I think Pavel would be interested to see this as well (he is doing
some parallel device shutdown stuff)

On Tue, Jul 3, 2018 at 9:50 AM, Pingfan Liu <kernelfans@gmail.com> wrote:
> commit 52cdbdd49853 ("driver core: correct device's shutdown order")
> places an assumption of supplier<-consumer order on the process of probe.
> But it turns out to break down the parent <- child order in some scene.
> E.g in pci, a bridge is enabled by pci core, and behind it, the devices
> have been probed. Then comes the bridge's module, which enables extra
> feature(such as hotplug) on this bridge. This will break the
> parent<-children order and cause failure when "kexec -e" in some scenario.
>
> The detailed description of the scenario:
> An IBM Power9 machine on which, two drivers portdrv_pci and shpchp(a mod)

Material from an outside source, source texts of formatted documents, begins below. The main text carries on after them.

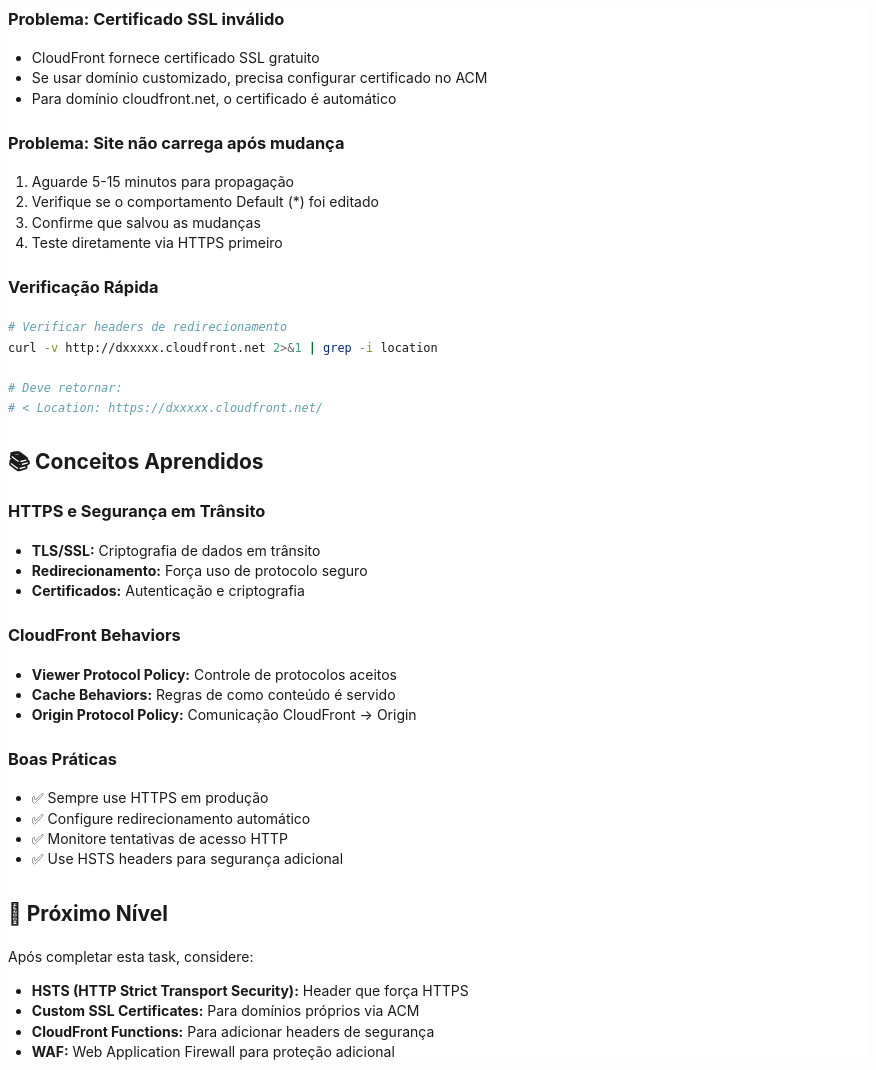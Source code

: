 ### Problema: Certificado SSL inválido

- CloudFront fornece certificado SSL gratuito
- Se usar domínio customizado, precisa configurar certificado no ACM
- Para domínio cloudfront.net, o certificado é automático

### Problema: Site não carrega após mudança

1. Aguarde 5-15 minutos para propagação
2. Verifique se o comportamento Default (*) foi editado
3. Confirme que salvou as mudanças
4. Teste diretamente via HTTPS primeiro

### Verificação Rápida

```bash
# Verificar headers de redirecionamento
curl -v http://dxxxxx.cloudfront.net 2>&1 | grep -i location

# Deve retornar:
# < Location: https://dxxxxx.cloudfront.net/
```

## 📚 Conceitos Aprendidos

### HTTPS e Segurança em Trânsito
- **TLS/SSL:** Criptografia de dados em trânsito
- **Redirecionamento:** Força uso de protocolo seguro
- **Certificados:** Autenticação e criptografia

### CloudFront Behaviors
- **Viewer Protocol Policy:** Controle de protocolos aceitos
- **Cache Behaviors:** Regras de como conteúdo é servido
- **Origin Protocol Policy:** Comunicação CloudFront → Origin

### Boas Práticas
- ✅ Sempre use HTTPS em produção
- ✅ Configure redirecionamento automático
- ✅ Monitore tentativas de acesso HTTP
- ✅ Use HSTS headers para segurança adicional

## 🎯 Próximo Nível

Após completar esta task, considere:
- **HSTS (HTTP Strict Transport Security):** Header que força HTTPS
- **Custom SSL Certificates:** Para domínios próprios via ACM
- **CloudFront Functions:** Para adicionar headers de segurança
- **WAF:** Web Application Firewall para proteção adicional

> match the PCI_CLASS_BRIDGE_PCI, but neither of them success to probe due
> to some issue. For this case, the bridge is moved after its children in
> devices_kset. Then, when "kexec -e", a ata-disk behind the bridge can not
> write back buffer in flight due to the former shutdown of the bridge which
> clears the BusMaster bit.
>
> It is a little hard to impose both "parent<-child" and "supplier<-consumer"
> order on devices_kset. Take the following scene:
> step0: before a consumer's probing, (note child_a is supplier of consumer_a)
>   [ consumer-X, child_a, ...., child_z] [... consumer_a, ..., consumer_z, ...] supplier-X
>                                          ^^^^^^^^^^ affected range ^^^^^^^^^^
> step1: when probing, moving consumer-X after supplier-X
>   [ child_a, ...., child_z] [.... consumer_a, ..., consumer_z, ...] supplier-X, consumer-X
> step2: the children of consumer-X should be re-ordered to maintain the seq
>   [... consumer_a, ..., consumer_z, ....] supplier-X  [consumer-X, child_a, ...., child_z]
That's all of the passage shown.